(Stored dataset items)

◆ ◆ ◆

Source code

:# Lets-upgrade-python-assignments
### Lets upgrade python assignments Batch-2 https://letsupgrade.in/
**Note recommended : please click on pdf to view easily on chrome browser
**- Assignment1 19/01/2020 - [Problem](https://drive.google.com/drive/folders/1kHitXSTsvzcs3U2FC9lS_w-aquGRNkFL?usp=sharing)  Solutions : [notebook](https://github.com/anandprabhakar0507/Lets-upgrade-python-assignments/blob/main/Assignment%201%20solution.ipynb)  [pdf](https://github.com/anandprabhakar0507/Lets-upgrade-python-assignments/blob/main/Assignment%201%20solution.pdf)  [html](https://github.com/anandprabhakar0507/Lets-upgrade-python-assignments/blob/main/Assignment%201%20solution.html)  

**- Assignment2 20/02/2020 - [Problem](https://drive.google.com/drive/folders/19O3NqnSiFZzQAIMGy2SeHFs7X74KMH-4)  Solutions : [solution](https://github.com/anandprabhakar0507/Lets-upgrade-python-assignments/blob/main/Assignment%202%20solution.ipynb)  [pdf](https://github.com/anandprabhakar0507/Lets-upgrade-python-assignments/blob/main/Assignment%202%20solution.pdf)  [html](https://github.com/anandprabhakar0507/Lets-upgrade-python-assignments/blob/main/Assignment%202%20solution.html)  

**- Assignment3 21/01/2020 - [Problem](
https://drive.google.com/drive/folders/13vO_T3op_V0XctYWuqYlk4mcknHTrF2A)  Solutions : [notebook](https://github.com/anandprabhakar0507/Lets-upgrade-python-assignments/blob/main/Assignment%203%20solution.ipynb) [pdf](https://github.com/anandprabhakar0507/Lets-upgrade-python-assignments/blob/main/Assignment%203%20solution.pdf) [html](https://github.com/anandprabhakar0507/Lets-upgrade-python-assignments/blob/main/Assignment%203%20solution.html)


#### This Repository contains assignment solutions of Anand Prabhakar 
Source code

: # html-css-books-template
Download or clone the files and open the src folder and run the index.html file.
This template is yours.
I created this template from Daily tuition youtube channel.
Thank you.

◆ ◆ ◆

**TASK TO COMPLETE:** Each entry shown above should be transcribed exactly as written.

**EXPECTED OUTPUT:**
Source code

:# Lets-upgrade-python-assignments
### Lets upgrade python assignments Batch-2 https://letsupgrade.in/
**Note recommended : please click on pdf to view easily on chrome browser
**- Assignment1 19/01/2020 - [Problem](https://drive.google.com/drive/folders/1kHitXSTsvzcs3U2FC9lS_w-aquGRNkFL?usp=sharing)  Solutions : [notebook](https://github.com/anandprabhakar0507/Lets-upgrade-python-assignments/blob/main/Assignment%201%20solution.ipynb)  [pdf](https://github.com/anandprabhakar0507/Lets-upgrade-python-assignments/blob/main/Assignment%201%20solution.pdf)  [html](https://github.com/anandprabhakar0507/Lets-upgrade-python-assignments/blob/main/Assignment%201%20solution.html)  

**- Assignment2 20/02/2020 - [Problem](https://drive.google.com/drive/folders/19O3NqnSiFZzQAIMGy2SeHFs7X74KMH-4)  Solutions : [solution](https://github.com/anandprabhakar0507/Lets-upgrade-python-assignments/blob/main/Assignment%202%20solution.ipynb)  [pdf](https://github.com/anandprabhakar0507/Lets-upgrade-python-assignments/blob/main/Assignment%202%20solution.pdf)  [html](https://github.com/anandprabhakar0507/Lets-upgrade-python-assignments/blob/main/Assignment%202%20solution.html)  

**- Assignment3 21/01/2020 - [Problem](
https://drive.google.com/drive/folders/13vO_T3op_V0XctYWuqYlk4mcknHTrF2A)  Solutions : [notebook](https://github.com/anandprabhakar0507/Lets-upgrade-python-assignments/blob/main/Assignment%203%20solution.ipynb) [pdf](https://github.com/anandprabhakar0507/Lets-upgrade-python-assignments/blob/main/Assignment%203%20solution.pdf) [html](https://github.com/anandprabhakar0507/Lets-upgrade-python-assignments/blob/main/Assignment%203%20solution.html)


#### This Repository contains assignment solutions of Anand Prabhakar 
Source code

: # html-css-books-template
Download or clone the files and open the src folder and run the index.html file.
This template is yours.
I created this template from Daily tuition youtube channel.
Thank you.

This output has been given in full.